ICG dye at doses of 0.35 and 5.0 mg/kg, or PBS was injected systemically in 46 Sprague Dawley (SD) rats, and the fundus evaluated prior to injection, and up to 1 month thereafter using in vivo imaging and bright flash electroretinography (ERG). Confocal scanning laser ophthalmoscopy (cSLO) was performed using the 830 nm channel to detect Infrared (IR) reflectance, and with the ICG angiography filters (795/810 nm) without angiography to detect ICG fluorescence. In a subset of animals, an RPE toxin was injected to induce RPE loss and observe the effect on the 795/810 nm signal.
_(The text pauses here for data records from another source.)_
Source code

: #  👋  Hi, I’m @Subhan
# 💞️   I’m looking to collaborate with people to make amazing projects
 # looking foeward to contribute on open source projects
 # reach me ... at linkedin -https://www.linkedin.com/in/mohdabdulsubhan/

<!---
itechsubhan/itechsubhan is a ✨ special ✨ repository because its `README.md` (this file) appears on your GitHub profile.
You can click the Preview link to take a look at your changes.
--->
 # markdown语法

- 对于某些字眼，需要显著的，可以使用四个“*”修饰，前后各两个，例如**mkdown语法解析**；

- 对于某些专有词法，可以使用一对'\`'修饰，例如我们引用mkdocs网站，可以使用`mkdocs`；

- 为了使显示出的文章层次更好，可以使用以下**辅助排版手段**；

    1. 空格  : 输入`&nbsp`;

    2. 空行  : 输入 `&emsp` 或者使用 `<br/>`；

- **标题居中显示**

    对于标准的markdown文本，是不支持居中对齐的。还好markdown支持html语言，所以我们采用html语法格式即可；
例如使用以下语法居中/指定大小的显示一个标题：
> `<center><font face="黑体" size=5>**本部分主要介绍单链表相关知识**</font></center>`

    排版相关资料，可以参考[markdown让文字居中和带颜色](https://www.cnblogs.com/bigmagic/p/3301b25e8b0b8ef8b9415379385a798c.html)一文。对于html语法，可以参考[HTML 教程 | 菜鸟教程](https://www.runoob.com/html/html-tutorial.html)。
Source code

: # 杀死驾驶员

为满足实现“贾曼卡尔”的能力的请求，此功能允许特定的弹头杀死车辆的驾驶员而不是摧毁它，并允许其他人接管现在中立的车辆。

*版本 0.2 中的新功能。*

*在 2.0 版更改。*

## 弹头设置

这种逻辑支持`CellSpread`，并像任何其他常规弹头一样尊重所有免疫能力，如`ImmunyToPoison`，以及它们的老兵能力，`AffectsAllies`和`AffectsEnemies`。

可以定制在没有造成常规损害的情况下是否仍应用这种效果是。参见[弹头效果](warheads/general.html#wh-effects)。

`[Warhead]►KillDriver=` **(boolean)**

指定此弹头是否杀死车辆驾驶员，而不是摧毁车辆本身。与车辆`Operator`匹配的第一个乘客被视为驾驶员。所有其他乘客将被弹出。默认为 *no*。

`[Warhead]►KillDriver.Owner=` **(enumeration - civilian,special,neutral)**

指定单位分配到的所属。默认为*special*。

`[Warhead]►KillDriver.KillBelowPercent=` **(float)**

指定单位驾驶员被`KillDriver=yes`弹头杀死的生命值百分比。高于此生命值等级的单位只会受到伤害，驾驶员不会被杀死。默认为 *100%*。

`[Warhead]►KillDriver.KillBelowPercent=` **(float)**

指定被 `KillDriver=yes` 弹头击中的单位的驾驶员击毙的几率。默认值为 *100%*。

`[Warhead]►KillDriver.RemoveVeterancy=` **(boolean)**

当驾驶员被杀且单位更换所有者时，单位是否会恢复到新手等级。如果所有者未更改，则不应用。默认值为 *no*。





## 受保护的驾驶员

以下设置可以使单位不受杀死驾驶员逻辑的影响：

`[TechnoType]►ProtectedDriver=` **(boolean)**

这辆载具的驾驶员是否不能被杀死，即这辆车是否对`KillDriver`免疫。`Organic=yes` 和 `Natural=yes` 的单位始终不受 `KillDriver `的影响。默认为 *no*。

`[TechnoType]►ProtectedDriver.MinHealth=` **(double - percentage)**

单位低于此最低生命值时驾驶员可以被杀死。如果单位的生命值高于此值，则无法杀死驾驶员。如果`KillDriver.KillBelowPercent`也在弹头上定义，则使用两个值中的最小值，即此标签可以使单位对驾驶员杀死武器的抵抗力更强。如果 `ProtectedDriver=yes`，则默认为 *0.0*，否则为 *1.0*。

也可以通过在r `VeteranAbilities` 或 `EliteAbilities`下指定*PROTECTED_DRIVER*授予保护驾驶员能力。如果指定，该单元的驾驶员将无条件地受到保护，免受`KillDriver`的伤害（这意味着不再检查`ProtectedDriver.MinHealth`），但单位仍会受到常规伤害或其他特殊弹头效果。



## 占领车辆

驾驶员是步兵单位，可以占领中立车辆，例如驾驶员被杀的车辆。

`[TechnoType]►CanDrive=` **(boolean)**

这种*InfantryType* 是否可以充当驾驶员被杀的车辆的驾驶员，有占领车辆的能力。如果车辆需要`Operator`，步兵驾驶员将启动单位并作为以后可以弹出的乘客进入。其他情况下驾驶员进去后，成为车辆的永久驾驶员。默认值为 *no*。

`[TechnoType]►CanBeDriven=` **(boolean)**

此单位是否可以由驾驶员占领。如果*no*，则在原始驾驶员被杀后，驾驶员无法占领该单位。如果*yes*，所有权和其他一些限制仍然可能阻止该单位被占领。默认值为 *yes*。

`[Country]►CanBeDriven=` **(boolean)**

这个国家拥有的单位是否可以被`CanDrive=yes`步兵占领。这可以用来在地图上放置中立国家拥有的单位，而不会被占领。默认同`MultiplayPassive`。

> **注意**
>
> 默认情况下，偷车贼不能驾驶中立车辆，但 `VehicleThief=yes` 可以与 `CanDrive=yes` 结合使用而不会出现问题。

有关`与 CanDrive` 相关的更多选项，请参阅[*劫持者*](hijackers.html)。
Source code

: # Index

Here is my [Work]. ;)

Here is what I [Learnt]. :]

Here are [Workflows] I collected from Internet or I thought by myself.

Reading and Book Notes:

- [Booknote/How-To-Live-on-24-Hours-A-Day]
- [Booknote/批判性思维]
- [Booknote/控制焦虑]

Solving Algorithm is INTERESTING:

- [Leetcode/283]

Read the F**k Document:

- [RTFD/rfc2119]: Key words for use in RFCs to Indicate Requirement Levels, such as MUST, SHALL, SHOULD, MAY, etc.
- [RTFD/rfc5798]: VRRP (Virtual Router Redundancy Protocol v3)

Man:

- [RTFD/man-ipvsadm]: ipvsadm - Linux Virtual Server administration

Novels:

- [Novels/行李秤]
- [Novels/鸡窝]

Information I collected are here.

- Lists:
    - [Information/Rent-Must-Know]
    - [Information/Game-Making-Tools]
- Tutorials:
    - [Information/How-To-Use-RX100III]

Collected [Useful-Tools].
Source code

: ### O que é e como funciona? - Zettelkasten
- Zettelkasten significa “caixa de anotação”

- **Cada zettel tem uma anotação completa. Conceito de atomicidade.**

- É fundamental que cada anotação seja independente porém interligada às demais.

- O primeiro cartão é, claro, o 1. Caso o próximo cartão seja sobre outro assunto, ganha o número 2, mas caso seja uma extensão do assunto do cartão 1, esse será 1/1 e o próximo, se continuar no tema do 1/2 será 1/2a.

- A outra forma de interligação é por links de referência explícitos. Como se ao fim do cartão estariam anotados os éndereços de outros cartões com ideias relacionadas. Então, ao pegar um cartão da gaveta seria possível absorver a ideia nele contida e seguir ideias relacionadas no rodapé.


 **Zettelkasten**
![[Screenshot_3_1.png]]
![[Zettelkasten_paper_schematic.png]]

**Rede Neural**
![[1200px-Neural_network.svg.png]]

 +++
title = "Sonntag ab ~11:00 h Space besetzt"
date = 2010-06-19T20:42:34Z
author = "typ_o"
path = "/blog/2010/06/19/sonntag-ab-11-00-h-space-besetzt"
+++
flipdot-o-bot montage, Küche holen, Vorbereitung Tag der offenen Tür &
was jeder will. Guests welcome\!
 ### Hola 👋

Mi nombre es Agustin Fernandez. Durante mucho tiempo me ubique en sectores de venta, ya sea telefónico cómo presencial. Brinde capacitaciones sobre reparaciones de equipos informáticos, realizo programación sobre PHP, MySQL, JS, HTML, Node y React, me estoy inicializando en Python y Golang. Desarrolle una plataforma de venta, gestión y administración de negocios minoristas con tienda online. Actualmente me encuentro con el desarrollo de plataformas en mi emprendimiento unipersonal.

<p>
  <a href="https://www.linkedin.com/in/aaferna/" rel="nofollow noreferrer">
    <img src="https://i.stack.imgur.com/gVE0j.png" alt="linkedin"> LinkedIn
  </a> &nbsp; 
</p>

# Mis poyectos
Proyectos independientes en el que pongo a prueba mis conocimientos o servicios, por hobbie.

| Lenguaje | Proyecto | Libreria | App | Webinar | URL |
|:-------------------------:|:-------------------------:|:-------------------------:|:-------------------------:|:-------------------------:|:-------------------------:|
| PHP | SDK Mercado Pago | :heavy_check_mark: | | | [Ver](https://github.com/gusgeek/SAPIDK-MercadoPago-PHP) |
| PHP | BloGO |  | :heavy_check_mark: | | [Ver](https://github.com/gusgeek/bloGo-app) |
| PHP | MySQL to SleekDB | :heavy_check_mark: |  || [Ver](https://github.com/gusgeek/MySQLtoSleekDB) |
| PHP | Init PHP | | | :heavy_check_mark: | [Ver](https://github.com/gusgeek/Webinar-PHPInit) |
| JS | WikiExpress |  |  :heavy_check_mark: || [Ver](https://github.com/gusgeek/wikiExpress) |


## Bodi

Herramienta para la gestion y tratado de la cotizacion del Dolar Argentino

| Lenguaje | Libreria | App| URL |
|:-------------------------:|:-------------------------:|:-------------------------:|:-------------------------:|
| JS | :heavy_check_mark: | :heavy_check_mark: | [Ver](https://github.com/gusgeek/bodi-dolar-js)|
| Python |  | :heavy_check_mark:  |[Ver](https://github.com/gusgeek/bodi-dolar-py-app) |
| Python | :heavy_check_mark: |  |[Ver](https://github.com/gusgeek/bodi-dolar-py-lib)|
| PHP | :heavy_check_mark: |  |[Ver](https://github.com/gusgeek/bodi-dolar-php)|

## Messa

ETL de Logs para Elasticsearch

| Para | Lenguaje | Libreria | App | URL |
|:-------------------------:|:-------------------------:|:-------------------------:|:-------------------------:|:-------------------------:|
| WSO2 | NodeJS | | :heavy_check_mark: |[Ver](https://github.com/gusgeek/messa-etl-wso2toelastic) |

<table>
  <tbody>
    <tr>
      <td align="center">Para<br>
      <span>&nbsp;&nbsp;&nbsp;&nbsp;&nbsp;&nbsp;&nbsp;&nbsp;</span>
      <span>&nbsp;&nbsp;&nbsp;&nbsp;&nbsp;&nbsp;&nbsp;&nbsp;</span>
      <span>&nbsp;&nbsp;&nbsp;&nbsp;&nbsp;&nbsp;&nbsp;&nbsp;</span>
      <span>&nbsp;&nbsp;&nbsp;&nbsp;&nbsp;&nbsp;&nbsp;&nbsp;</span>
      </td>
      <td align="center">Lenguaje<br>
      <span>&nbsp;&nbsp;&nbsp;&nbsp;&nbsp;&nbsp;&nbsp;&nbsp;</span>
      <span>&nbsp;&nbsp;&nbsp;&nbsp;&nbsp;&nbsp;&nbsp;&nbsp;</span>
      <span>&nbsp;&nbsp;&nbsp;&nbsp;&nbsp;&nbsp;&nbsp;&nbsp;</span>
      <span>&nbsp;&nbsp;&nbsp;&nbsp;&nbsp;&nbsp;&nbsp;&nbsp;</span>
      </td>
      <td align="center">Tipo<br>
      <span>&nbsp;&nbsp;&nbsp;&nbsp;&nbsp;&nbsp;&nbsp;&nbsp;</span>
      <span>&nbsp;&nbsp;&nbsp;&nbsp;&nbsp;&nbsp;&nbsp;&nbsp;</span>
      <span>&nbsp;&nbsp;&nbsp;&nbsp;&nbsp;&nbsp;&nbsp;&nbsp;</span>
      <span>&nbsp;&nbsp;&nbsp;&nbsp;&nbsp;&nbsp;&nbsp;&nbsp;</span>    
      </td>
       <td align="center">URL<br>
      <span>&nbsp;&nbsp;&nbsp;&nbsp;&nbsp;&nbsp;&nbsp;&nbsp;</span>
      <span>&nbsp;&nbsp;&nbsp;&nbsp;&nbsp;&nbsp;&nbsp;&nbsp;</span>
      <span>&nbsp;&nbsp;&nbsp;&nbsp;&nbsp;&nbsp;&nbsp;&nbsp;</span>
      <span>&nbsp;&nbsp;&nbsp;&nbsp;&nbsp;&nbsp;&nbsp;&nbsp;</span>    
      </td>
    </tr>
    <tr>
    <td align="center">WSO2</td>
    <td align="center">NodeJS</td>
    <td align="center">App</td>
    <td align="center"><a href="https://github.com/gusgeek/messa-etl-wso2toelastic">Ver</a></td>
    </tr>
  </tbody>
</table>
Rat RPE monolayers were cultured ex vivo to evaluate ICG uptake and release.
Using our newly developed technique that we have termed “Delayed Near Infrared Analysis (DNIRA),” we detected a speckled NIR fluorescent signal up to 1 month following a single tail-vein ICG injection that was in the same focal plane as the outer retina/RPE complex. This signal 1) was apparent only after ICG injection, 2) was dose-dependent, 3) required the presence of the ICG filters, 4) did not change the appearance of the IR reflectance channel, and 5) was lost following damage to the RPE. The ERG remained normal throughout, indicating no retinal toxicity. Rat RPE monolayers were shown to internalize ICG dye that can be released following permeabilization, suggesting the in vivo signal is due to internalization of the dye by RPE cells.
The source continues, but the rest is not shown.